25 Luglio 2024
 
 San Giacomo, Apostolo
 
2Cor 4,7-15; Salmo Responsoriale dal Salmo 125 [126]; Mt 20,20-28
 
Colletta
 Dio onnipotente ed eterno,
tu hai voluto che san Giacomo, primo tra gli apostoli,
sacrificasse la vita per il Vangelo;
per il suo martirio conferma nella fede la tua Chiesa
e sostienila con la tua protezione.
Per il nostro Signore Gesù Cristo.
 
Potete bere il calice che io sto per bere?: Giovanni Paolo II (Omelia, 9 novembre 1982): San Giacomo era fratello di Giovanni Evangelista. Essi furono i due discepoli a cui - in uno dei dialoghi più impressionanti che riporta il Vangelo - Gesù fece quella famosa domanda: “«Potete bere il calice che io sto per bere?». Ed essi risposero: «Possiamo»” (Mt 20,23). Era la parola della disponibilità, del coraggio; un atteggiamento tipico dei giovani, però non loro esclusivo, ma di tutti i cristiani, ed in particolare di coloro che accettano di essere apostoli del Vangelo. La generosa risposta dei due discepoli fu accettata da Gesù. Egli disse loro: “Il mio calice lo berrete” (Mt 20,23). Queste parole si compirono in Giacomo, figlio di Zebedeo, che col suo sangue diede testimonianza della risurrezione di Cristo a Gerusalemme. Gesù aveva fatto la domanda sul calice che avrebbero dovuto bere i due fratelli, quando la loro madre, come abbiamo letto nel Vangelo, si avvicinò al Maestro, per chiedergli un posto di speciale rilievo per entrambi nel Regno. Però Cristo dopo aver costatato la loro disponibilità a bere il calice, disse loro: “II mio calice lo berrete; però non sta a me concedere che vi sediate alla mia destra o alla mia sinistra, ma è per coloro per i quali è stato preparato dal Padre mio” (Mt 20, 23). La disputa per conseguire il primo posto nel futuro Regno di Cristo, che i suoi discepoli immaginavano in modo troppo umano, suscitò l’indignazione degli altri Apostoli. Gesù approfittò allora dell’occasione per spiegare a tutti che la vocazione al suo Regno non è una vocazione al potere ma al servizio, “appunto come il Figlio dell’uomo, che non è venuto per essere servito, ma per servire e dare la sua vita in riscatto per molti” (Mt 20,28). Nella Chiesa, l’evangelizzazione, l’apostolato, il ministero, il sacerdozio, l’episcopato, il papato, sono servizio.
 
I Lettura: Il servizio apostolico cresce in vasi di creta José Maria Gonzalez-Lamadrid: Qui Paolo passa a una magistrale descrizione delle vicissitudini del servizio apostolico. Per prima cosa, egli mette in rilievo ancora una volta quello che, per lui, è la cosa principale: il « tesoro » di questo ministero apostolico « è portato in vasi di creta »; e la ragione è molto semplice: « perché appaia che la potenza straordinaria viene da Dio e non da noi ». Quando, agli occhi degli uomini, il ministero apostolico non si presenta in vasi di creta, ma in ricche strutture di potere economico e politico e compare persino nelle forme abbaglianti di liturgie sontuose e splendide, è difficile comprendere che la « potenza straordinaria » viene da Dio, ma si insinua piuttosto che venga da quelle figure ieratiche, anche se esse usano, per abitudine, un linguaggio - certamente poco o punto intelligibile - col quale si sal va la formalità della dipendenza rispetto a Dio.

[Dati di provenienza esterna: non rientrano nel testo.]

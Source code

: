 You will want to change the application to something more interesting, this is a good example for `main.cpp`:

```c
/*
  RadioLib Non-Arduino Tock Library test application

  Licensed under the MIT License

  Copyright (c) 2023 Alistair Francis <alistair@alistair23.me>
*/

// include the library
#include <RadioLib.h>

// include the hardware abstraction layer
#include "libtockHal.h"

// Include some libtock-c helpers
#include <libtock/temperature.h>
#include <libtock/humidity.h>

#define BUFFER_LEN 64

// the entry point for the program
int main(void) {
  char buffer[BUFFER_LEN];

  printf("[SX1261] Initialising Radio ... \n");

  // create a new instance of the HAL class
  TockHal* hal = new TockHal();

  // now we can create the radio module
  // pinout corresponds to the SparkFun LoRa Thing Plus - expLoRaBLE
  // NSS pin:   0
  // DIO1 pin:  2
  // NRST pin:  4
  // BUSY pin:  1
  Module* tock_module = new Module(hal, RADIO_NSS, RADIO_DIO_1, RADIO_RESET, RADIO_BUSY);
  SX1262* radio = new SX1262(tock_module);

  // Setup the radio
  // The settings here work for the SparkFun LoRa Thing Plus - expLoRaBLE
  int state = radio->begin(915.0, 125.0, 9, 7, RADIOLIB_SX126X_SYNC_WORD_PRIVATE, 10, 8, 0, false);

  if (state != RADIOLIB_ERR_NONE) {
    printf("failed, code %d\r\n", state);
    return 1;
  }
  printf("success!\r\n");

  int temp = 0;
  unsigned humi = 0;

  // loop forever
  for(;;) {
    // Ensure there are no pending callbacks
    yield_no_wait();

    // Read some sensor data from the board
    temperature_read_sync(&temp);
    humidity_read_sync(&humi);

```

Paolo continua a presentare l’aspetto paradossale dei «servizio apostolico »: « tribolati, ma non schiacciati, rseguitati, ma non abbandonati, colpiti, ma non uccisi ». Egli non pensa a una situazione ideale nella quale scompaia la parte sgradevole del ministero apostolico; perciò, non avrebbe mai sognato un patto o un concordato coi teri di questo mondo, per evitare questo molesto aspetto dialettico dell’apostolato.
Al contrario, egli vede il servizio apostolico come una specie di « nekrosis », una « situazione di morte » che si porta avanti « per causa di Gesù, perché anche la vita dî Gesù sia manifesta nella nostra carne mortale ». Paolo, dunque, non sogna una situazione trionfalistica della Chiesa, ma anzi, una realtà sempre ambigua fra la vita e la morte. Naturalmente per esercitare questo ministero apostolico - che è primordialmente una proclamazione - è necessario essere fondamentalmente credente: « ho creduto, perciò ho parlato; anche noi crediamo e perciò parliamo ».

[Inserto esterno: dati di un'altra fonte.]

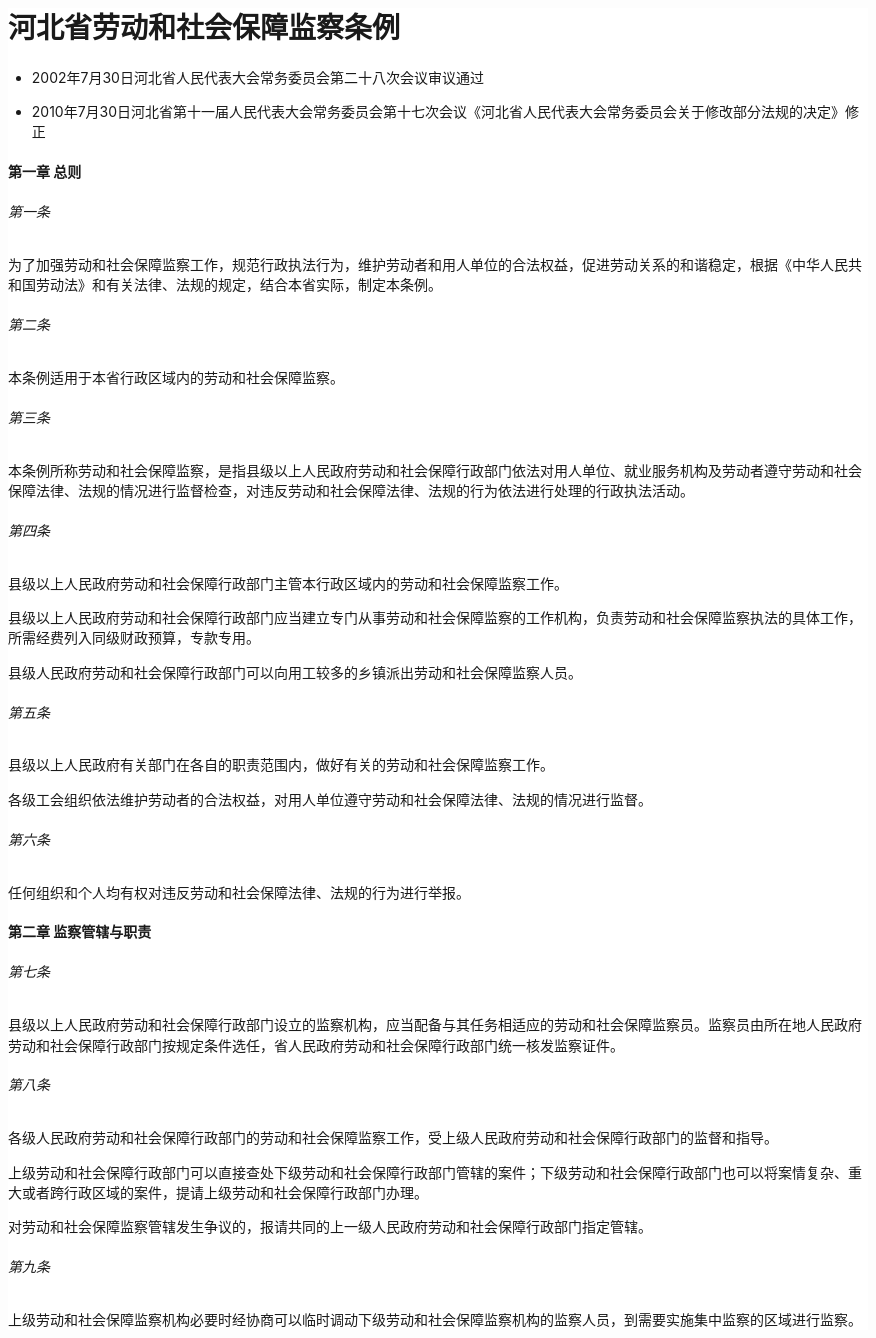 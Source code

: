# 河北省劳动和社会保障监察条例

- 2002年7月30日河北省人民代表大会常务委员会第二十八次会议审议通过

- 2010年7月30日河北省第十一届人民代表大会常务委员会第十七次会议《河北省人民代表大会常务委员会关于修改部分法规的决定》修正



#### 第一章 总则

###### 第一条

为了加强劳动和社会保障监察工作，规范行政执法行为，维护劳动者和用人单位的合法权益，促进劳动关系的和谐稳定，根据《中华人民共和国劳动法》和有关法律、法规的规定，结合本省实际，制定本条例。

###### 第二条

本条例适用于本省行政区域内的劳动和社会保障监察。

###### 第三条

本条例所称劳动和社会保障监察，是指县级以上人民政府劳动和社会保障行政部门依法对用人单位、就业服务机构及劳动者遵守劳动和社会保障法律、法规的情况进行监督检查，对违反劳动和社会保障法律、法规的行为依法进行处理的行政执法活动。

###### 第四条

县级以上人民政府劳动和社会保障行政部门主管本行政区域内的劳动和社会保障监察工作。

县级以上人民政府劳动和社会保障行政部门应当建立专门从事劳动和社会保障监察的工作机构，负责劳动和社会保障监察执法的具体工作，所需经费列入同级财政预算，专款专用。

县级人民政府劳动和社会保障行政部门可以向用工较多的乡镇派出劳动和社会保障监察人员。

###### 第五条

县级以上人民政府有关部门在各自的职责范围内，做好有关的劳动和社会保障监察工作。

各级工会组织依法维护劳动者的合法权益，对用人单位遵守劳动和社会保障法律、法规的情况进行监督。

###### 第六条

任何组织和个人均有权对违反劳动和社会保障法律、法规的行为进行举报。

#### 第二章 监察管辖与职责

###### 第七条

县级以上人民政府劳动和社会保障行政部门设立的监察机构，应当配备与其任务相适应的劳动和社会保障监察员。监察员由所在地人民政府劳动和社会保障行政部门按规定条件选任，省人民政府劳动和社会保障行政部门统一核发监察证件。

###### 第八条

各级人民政府劳动和社会保障行政部门的劳动和社会保障监察工作，受上级人民政府劳动和社会保障行政部门的监督和指导。

上级劳动和社会保障行政部门可以直接查处下级劳动和社会保障行政部门管辖的案件；下级劳动和社会保障行政部门也可以将案情复杂、重大或者跨行政区域的案件，提请上级劳动和社会保障行政部门办理。

对劳动和社会保障监察管辖发生争议的，报请共同的上一级人民政府劳动和社会保障行政部门指定管辖。

###### 第九条

上级劳动和社会保障监察机构必要时经协商可以临时调动下级劳动和社会保障监察机构的监察人员，到需要实施集中监察的区域进行监察。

E la fede, in san Paolo, è sempre la stessa: la morte di Cristo è valida solo per il fatto che conduce a una risurrezione (cf 1Cor 15).
 
Vangelo
Il mio calice, lo berrete.
 
La domanda della madre dei figli di Zebedeo, e la reazione scomposta degli Apostoli, mostra con chiarezza come il discorso sulla croce non sia stato recepito. La replica di Gesù è chiara: i discepoli non devono preoccuparsi di sedere alla sua destra o alla sua sinistra, ma di bere il suo calice. Gli uomini a volte, per brama di onore e di potere, agognano occupare nella società i primi posti, nella Chiesa tutto questo deve essere bandito: i capi della Chiesa devono essere servi. Gesù si pone ancora una volta come modello da imitare: Come il Figlio dell’uomo, che non è venuto per farsi servire, ma per servire e dare la propria vita in riscatto per molti. Chi nella Chiesa occupa i primi posti lo deve fare con spirito di servizio, la fecondità dell’autorità non è determinata dall’affermazione di sé, ma nel farsi schiavo, come il Figlio dell’uomo
 
Dal Vangelo secondo Matteo
Mt 20,20-28
 
In quel tempo, si avvicinò a Gesù la madre dei figli di Zebedèo con i suoi figli e si prostrò per chiedergli qualcosa. Egli le disse: «Che cosa vuoi?». Gli rispose: «Di’ che questi miei due figli siedano uno alla tua destra e uno alla tua sinistra nel tuo regno». Rispose Gesù: «Voi non sapete quello che chiedete. Potete bere il calice che io sto per bere?». Gli dicono: «Lo possiamo». Ed egli disse loro: «Il mio calice, lo berrete; però sedere alla mia destra e alla mia sinistra non sta a me concederlo: è per coloro per i quali il Padre mio lo ha preparato».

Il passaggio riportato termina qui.